#### Task objective:
Write the records out again without change. Leave the pictures behind.

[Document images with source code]
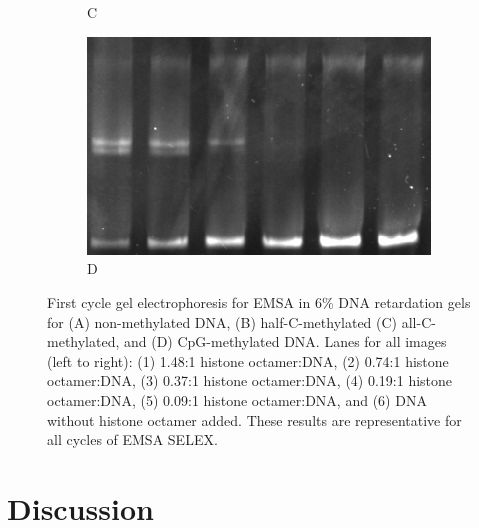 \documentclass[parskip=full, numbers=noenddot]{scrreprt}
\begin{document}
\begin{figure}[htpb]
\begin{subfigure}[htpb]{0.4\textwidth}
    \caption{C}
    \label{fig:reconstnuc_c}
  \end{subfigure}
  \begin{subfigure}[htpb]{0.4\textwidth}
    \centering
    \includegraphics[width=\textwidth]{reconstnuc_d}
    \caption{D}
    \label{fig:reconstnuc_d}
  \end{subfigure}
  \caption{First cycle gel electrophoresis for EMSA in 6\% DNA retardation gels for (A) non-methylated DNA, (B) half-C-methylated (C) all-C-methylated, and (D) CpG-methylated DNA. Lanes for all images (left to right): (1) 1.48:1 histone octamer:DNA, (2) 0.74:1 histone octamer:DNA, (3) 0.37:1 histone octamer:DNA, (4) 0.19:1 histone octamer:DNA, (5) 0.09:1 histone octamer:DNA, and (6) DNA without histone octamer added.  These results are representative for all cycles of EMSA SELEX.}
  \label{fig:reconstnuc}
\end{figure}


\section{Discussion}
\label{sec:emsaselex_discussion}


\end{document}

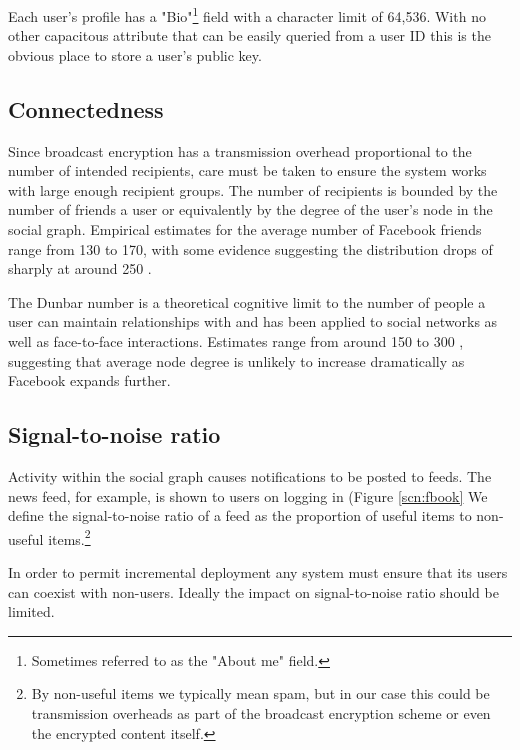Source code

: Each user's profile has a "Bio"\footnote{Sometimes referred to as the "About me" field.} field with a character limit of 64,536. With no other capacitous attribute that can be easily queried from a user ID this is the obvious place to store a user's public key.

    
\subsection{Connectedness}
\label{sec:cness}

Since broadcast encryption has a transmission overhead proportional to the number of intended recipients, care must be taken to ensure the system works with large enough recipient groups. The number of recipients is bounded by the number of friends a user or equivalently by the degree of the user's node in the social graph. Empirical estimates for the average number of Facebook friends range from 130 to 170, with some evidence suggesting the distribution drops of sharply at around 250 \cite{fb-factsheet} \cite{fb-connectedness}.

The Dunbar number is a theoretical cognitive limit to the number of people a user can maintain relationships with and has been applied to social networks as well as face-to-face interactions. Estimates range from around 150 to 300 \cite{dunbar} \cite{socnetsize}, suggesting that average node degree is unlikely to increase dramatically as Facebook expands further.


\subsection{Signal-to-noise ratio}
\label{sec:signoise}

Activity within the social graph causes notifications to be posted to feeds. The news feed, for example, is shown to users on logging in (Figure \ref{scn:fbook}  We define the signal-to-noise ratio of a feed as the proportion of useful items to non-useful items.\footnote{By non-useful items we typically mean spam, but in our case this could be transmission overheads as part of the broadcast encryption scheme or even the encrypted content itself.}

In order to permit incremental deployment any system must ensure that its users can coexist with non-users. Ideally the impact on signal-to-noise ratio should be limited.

#### Your response:
 \documentclass[parskip=full, numbers=noenddot]{scrreprt}
\begin{document}
\begin{figure}[htpb]
\begin{subfigure}[htpb]{0.4\textwidth}
    \caption{C}
    \label{fig:reconstnuc_c}
  \end{subfigure}
  \begin{subfigure}[htpb]{0.4\textwidth}
    \centering
    \includegraphics[width=\textwidth]{reconstnuc_d}
    \caption{D}
    \label{fig:reconstnuc_d}
  \end{subfigure}
  \caption{First cycle gel electrophoresis for EMSA in 6\% DNA retardation gels for (A) non-methylated DNA, (B) half-C-methylated (C) all-C-methylated, and (D) CpG-methylated DNA. Lanes for all images (left to right): (1) 1.48:1 histone octamer:DNA, (2) 0.74:1 histone octamer:DNA, (3) 0.37:1 histone octamer:DNA, (4) 0.19:1 histone octamer:DNA, (5) 0.09:1 histone octamer:DNA, and (6) DNA without histone octamer added.  These results are representative for all cycles of EMSA SELEX.}
  \label{fig:reconstnuc}
\end{figure}


\section{Discussion}
\label{sec:emsaselex_discussion}


\end{document}

Source code

: Each user's profile has a "Bio"\footnote{Sometimes referred to as the "About me" field.} field with a character limit of 64,536. With no other capacitous attribute that can be easily queried from a user ID this is the obvious place to store a user's public key.

    
\subsection{Connectedness}
\label{sec:cness}

Since broadcast encryption has a transmission overhead proportional to the number of intended recipients, care must be taken to ensure the system works with large enough recipient groups. The number of recipients is bounded by the number of friends a user or equivalently by the degree of the user's node in the social graph. Empirical estimates for the average number of Facebook friends range from 130 to 170, with some evidence suggesting the distribution drops of sharply at around 250 \cite{fb-factsheet} \cite{fb-connectedness}.

The Dunbar number is a theoretical cognitive limit to the number of people a user can maintain relationships with and has been applied to social networks as well as face-to-face interactions. Estimates range from around 150 to 300 \cite{dunbar} \cite{socnetsize}, suggesting that average node degree is unlikely to increase dramatically as Facebook expands further.


\subsection{Signal-to-noise ratio}
\label{sec:signoise}

Activity within the social graph causes notifications to be posted to feeds. The news feed, for example, is shown to users on logging in (Figure \ref{scn:fbook}  We define the signal-to-noise ratio of a feed as the proportion of useful items to non-useful items.\footnote{By non-useful items we typically mean spam, but in our case this could be transmission overheads as part of the broadcast encryption scheme or even the encrypted content itself.}

In order to permit incremental deployment any system must ensure that its users can coexist with non-users. Ideally the impact on signal-to-noise ratio should be limited.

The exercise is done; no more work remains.